Fresca, giuliva è la campagna: il bosco Più folto appar: dolce armonia si desta Che de' petrosi rivi al suon si accorda; E al muggir degli armenti al colle in vetta, Risponde l'eco dell' opposta valle;
Mentre le vespertine aure disciolte Forman di mille voci un sol concento. Da lieve nube oriental rifratto
A un tempo il rugiadoso arco di pace Vaga pompa spiegando, il suol circonda. De' color primi in sua beltà contesto, Dall' infiammato porporin trapassa Al violato, che col ciel si mesce. Da nuvoletta incontro al Sol disciolta Le prismatiche liste, o gran Neutono, Qui formate discerni, e della luce, Magistero ammirando, ad occhio esperto Svilupparsi le fila, che dal bianco
Dove, intrecciate son, tu sol partisti. Non già il cultor così. Con dolce incanto L'alma zona contempla, e al cor fa inganno.

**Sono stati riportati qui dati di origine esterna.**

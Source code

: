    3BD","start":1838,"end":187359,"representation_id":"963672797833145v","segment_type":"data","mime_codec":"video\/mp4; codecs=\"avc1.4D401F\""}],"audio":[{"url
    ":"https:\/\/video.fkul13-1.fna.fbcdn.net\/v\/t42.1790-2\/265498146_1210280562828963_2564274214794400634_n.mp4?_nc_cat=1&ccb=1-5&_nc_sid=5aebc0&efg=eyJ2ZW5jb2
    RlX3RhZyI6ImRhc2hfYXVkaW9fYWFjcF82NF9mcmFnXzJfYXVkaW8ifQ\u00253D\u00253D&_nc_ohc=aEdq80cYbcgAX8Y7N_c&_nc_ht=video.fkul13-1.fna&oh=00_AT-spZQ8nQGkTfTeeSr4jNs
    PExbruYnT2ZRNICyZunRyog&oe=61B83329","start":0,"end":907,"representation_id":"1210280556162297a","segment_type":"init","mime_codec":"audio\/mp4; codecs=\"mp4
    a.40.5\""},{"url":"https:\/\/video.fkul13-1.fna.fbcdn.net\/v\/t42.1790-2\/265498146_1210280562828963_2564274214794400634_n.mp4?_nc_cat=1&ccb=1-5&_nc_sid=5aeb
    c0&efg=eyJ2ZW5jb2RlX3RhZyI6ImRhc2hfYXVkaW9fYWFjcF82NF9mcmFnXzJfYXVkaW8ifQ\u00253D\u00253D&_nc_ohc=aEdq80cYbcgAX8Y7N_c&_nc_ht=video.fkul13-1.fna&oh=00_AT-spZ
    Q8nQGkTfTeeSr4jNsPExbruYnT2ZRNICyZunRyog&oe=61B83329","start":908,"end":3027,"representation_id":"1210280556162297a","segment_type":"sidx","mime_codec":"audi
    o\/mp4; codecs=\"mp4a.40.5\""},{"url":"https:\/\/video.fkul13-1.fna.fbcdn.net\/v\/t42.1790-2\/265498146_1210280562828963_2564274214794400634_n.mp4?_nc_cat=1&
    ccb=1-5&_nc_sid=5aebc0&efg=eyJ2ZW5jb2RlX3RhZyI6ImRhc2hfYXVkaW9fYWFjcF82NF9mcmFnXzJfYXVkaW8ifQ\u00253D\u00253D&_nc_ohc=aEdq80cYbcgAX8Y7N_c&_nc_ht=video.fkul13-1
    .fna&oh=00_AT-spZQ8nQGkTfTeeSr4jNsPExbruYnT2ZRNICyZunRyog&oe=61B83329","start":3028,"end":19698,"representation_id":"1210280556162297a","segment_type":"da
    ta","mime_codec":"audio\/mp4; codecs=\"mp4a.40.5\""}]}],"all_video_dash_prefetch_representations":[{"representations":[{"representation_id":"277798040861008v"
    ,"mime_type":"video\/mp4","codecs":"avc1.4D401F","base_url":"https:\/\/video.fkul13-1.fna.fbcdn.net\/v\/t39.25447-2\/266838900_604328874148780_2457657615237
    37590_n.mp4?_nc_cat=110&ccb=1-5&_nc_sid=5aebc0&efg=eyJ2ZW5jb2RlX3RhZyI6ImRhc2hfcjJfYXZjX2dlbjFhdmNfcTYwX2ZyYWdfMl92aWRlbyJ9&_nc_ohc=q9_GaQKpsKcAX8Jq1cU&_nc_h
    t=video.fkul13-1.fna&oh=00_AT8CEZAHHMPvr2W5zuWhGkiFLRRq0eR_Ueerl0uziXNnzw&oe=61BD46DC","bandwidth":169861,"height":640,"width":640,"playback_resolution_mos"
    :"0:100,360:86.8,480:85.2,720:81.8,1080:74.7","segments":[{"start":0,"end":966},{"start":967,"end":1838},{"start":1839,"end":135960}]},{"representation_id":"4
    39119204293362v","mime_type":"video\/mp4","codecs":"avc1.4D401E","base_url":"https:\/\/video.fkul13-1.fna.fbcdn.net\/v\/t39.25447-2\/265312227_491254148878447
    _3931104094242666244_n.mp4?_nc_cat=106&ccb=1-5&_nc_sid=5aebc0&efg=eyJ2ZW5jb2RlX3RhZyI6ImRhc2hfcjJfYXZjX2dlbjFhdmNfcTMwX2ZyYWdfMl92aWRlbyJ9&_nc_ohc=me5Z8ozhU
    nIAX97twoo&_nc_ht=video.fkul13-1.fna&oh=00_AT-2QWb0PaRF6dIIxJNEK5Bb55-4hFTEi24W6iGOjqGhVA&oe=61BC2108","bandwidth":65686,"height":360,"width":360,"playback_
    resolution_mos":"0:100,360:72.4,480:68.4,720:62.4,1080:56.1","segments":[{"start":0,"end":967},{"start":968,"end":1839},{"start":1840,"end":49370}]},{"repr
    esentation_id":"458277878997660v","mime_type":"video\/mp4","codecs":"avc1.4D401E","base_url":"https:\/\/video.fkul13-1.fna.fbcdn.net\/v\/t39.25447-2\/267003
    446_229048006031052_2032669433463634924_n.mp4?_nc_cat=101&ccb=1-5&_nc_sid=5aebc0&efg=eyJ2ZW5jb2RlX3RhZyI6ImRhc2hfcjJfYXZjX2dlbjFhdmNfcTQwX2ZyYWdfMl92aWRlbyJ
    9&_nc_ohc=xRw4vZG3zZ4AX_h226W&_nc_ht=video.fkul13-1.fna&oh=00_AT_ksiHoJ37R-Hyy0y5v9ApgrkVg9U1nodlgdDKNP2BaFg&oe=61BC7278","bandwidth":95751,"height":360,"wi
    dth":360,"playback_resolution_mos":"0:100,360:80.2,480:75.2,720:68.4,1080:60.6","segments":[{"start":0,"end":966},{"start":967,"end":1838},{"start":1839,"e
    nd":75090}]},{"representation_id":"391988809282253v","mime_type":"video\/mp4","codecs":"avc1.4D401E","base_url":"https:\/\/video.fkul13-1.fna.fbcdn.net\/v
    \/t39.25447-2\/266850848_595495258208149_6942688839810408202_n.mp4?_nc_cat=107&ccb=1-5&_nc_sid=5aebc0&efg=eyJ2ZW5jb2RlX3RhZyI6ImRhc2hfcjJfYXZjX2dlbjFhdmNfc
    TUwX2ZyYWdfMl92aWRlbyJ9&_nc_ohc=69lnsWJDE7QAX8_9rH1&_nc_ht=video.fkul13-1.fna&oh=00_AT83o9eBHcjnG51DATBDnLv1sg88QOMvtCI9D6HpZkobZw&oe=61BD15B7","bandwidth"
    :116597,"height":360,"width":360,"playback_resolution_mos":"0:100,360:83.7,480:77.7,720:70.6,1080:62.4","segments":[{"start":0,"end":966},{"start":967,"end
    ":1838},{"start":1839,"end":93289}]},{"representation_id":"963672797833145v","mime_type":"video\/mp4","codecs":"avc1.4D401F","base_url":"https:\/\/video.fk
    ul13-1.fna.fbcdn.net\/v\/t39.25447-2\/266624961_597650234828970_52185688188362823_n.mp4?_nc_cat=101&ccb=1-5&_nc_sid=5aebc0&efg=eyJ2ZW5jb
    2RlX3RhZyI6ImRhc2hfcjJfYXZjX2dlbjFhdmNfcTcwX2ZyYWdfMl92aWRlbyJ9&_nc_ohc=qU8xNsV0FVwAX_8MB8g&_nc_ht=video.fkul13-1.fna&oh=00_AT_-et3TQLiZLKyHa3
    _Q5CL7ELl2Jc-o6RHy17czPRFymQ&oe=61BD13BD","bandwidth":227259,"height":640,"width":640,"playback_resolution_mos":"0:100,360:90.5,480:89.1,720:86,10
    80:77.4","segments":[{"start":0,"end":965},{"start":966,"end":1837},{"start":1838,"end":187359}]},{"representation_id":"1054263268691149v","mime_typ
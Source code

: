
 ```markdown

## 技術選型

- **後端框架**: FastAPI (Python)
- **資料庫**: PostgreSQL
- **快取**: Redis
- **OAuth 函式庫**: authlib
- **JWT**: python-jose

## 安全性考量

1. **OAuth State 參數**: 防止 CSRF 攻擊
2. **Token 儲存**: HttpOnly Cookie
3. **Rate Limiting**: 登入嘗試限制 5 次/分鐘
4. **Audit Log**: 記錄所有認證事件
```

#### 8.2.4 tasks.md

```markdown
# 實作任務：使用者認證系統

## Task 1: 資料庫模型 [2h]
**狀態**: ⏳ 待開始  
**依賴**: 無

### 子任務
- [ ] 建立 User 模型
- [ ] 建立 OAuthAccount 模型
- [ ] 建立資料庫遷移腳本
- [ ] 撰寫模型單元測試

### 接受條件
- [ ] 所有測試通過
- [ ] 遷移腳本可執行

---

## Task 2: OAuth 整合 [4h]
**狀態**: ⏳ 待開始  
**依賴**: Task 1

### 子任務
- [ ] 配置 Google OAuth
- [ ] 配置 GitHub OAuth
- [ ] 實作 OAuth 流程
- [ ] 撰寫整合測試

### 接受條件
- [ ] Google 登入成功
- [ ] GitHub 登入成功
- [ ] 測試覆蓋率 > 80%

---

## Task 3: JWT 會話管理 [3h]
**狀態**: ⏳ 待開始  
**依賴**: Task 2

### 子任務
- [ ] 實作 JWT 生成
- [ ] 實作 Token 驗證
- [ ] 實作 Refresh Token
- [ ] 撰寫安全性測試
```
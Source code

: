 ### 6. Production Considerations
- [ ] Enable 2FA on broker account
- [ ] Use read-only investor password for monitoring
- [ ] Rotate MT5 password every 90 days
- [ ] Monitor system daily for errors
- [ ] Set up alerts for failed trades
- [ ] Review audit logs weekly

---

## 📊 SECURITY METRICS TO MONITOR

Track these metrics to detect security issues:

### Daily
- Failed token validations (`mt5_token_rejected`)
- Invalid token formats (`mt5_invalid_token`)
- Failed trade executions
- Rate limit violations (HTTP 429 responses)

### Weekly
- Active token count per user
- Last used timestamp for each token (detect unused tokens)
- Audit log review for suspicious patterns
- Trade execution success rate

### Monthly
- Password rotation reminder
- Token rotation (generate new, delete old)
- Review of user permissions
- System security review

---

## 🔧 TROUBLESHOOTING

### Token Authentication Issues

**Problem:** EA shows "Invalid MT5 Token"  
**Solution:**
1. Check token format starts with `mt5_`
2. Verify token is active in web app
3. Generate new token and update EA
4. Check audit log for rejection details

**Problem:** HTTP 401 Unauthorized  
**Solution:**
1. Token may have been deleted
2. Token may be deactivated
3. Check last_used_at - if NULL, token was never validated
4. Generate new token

Il cerchio ad abbracciar, che sui ridenti Campi si piega, disïoso ei corre :
Ma fuggirgli dinanzi, e lieve lieve Nella nebbia svanir l'arco rimira; E deluso si arresta. Ombre benigne La notte guida; e ad offerir con mille Germi odorosi, nel silenzio nati, Compenso de' suoi doni al giorno estinto, Pago il terren la nova luce attende.
Cresce così la vivid' erba, e folta
Veste al prato compon. Tutte il più esperto Conoscitor della natura indarno
Le varie spezie annoverarne estima, O taciturno indagator per erme Valli si aggiri, o per foreste il calle Dalle salvatich' erbe a sè davante Sgombri, o su balze dirupate ascenda, Allettato dal verde, che da lunge L'ubertà mostra dell' äerie cime: Però che largamente in ogni loco Ai venti ed all' erranti acque i suoi germi Fidò Natura; e dal terreno accolti, Di prolifica pioggia indi gl' irriga.
Ma chi spiegarne le virtù presume? Chi delle ignote lor cagion, di vita Ministre e di piacer, con certo sguardo Gli arcani penetrar? Dolce alimento Porgevan l'erbe all' uom, quando aurei giorni E lungamente ad innocenza in grembo, Di sè pago, vivea, Non anco al sangue Spinto, dell' arti della vita ignaro, Delle rapine, de' soverchi pasti, D'ogni seguace infermità, di morte, Non già tiranno, era signor del mondo.
Dell' uomo allor gli avventurosi figli Dell' alba in compagnia sorgean dal sonno; Ed all'aperto dardeggiar del sacro Lume del dì su le lor membra ignude, Non già vergogna ne tingea le gote.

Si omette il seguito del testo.